### Task description
Repeat every line of the material that follows, word for word.

*** Begin section ***

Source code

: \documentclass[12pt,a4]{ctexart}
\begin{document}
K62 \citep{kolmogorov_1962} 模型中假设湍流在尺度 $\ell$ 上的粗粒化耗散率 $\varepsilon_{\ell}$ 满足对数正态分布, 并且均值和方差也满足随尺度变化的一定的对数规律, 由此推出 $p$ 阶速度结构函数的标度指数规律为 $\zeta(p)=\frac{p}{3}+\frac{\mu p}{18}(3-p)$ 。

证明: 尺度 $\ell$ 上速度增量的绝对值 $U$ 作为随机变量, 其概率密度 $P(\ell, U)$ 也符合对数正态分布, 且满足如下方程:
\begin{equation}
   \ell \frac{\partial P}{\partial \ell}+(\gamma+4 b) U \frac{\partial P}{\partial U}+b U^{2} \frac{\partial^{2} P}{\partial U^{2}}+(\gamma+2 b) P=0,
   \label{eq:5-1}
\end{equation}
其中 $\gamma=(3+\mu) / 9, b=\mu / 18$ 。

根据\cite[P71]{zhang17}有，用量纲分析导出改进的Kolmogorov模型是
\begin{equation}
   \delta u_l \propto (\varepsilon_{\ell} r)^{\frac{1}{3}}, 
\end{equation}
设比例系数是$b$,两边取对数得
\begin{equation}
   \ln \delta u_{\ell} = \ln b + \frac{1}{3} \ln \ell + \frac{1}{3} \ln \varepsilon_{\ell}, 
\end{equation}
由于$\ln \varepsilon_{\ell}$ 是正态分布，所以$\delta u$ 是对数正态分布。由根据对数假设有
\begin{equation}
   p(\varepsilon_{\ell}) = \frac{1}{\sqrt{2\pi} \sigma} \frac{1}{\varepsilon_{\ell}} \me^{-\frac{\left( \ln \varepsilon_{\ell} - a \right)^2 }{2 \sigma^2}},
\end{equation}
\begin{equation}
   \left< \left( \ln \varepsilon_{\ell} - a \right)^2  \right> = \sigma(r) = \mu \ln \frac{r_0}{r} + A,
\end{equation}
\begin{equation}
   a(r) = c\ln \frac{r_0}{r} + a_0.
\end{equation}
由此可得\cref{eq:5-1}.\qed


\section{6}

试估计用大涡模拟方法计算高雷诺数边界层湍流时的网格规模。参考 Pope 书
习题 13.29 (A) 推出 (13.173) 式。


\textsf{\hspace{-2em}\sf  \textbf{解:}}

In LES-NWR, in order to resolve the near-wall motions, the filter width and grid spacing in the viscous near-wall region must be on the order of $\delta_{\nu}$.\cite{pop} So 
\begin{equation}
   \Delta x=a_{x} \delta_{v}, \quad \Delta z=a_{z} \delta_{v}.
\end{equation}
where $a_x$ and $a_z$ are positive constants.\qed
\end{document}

*** End section ***

### Output for this task
Source code

: \documentclass[12pt,a4]{ctexart}
\begin{document}
K62 \citep{kolmogorov_1962} 模型中假设湍流在尺度 $\ell$ 上的粗粒化耗散率 $\varepsilon_{\ell}$ 满足对数正态分布, 并且均值和方差也满足随尺度变化的一定的对数规律, 由此推出 $p$ 阶速度结构函数的标度指数规律为 $\zeta(p)=\frac{p}{3}+\frac{\mu p}{18}(3-p)$ 。

证明: 尺度 $\ell$ 上速度增量的绝对值 $U$ 作为随机变量, 其概率密度 $P(\ell, U)$ 也符合对数正态分布, 且满足如下方程:
\begin{equation}
   \ell \frac{\partial P}{\partial \ell}+(\gamma+4 b) U \frac{\partial P}{\partial U}+b U^{2} \frac{\partial^{2} P}{\partial U^{2}}+(\gamma+2 b) P=0,
   \label{eq:5-1}
\end{equation}
其中 $\gamma=(3+\mu) / 9, b=\mu / 18$ 。

根据\cite[P71]{zhang17}有，用量纲分析导出改进的Kolmogorov模型是
\begin{equation}
   \delta u_l \propto (\varepsilon_{\ell} r)^{\frac{1}{3}}, 
\end{equation}
设比例系数是$b$,两边取对数得
\begin{equation}
   \ln \delta u_{\ell} = \ln b + \frac{1}{3} \ln \ell + \frac{1}{3} \ln \varepsilon_{\ell}, 
\end{equation}
由于$\ln \varepsilon_{\ell}$ 是正态分布，所以$\delta u$ 是对数正态分布。由根据对数假设有
\begin{equation}
   p(\varepsilon_{\ell}) = \frac{1}{\sqrt{2\pi} \sigma} \frac{1}{\varepsilon_{\ell}} \me^{-\frac{\left( \ln \varepsilon_{\ell} - a \right)^2 }{2 \sigma^2}},
\end{equation}
\begin{equation}
   \left< \left( \ln \varepsilon_{\ell} - a \right)^2  \right> = \sigma(r) = \mu \ln \frac{r_0}{r} + A,
\end{equation}
\begin{equation}
   a(r) = c\ln \frac{r_0}{r} + a_0.
\end{equation}
由此可得\cref{eq:5-1}.\qed


\section{6}

试估计用大涡模拟方法计算高雷诺数边界层湍流时的网格规模。参考 Pope 书
习题 13.29 (A) 推出 (13.173) 式。


\textsf{\hspace{-2em}\sf  \textbf{解:}}

In LES-NWR, in order to resolve the near-wall motions, the filter width and grid spacing in the viscous near-wall region must be on the order of $\delta_{\nu}$.\cite{pop} So 
\begin{equation}
   \Delta x=a_{x} \delta_{v}, \quad \Delta z=a_{z} \delta_{v}.
\end{equation}
where $a_x$ and $a_z$ are positive constants.\qed
\end{document}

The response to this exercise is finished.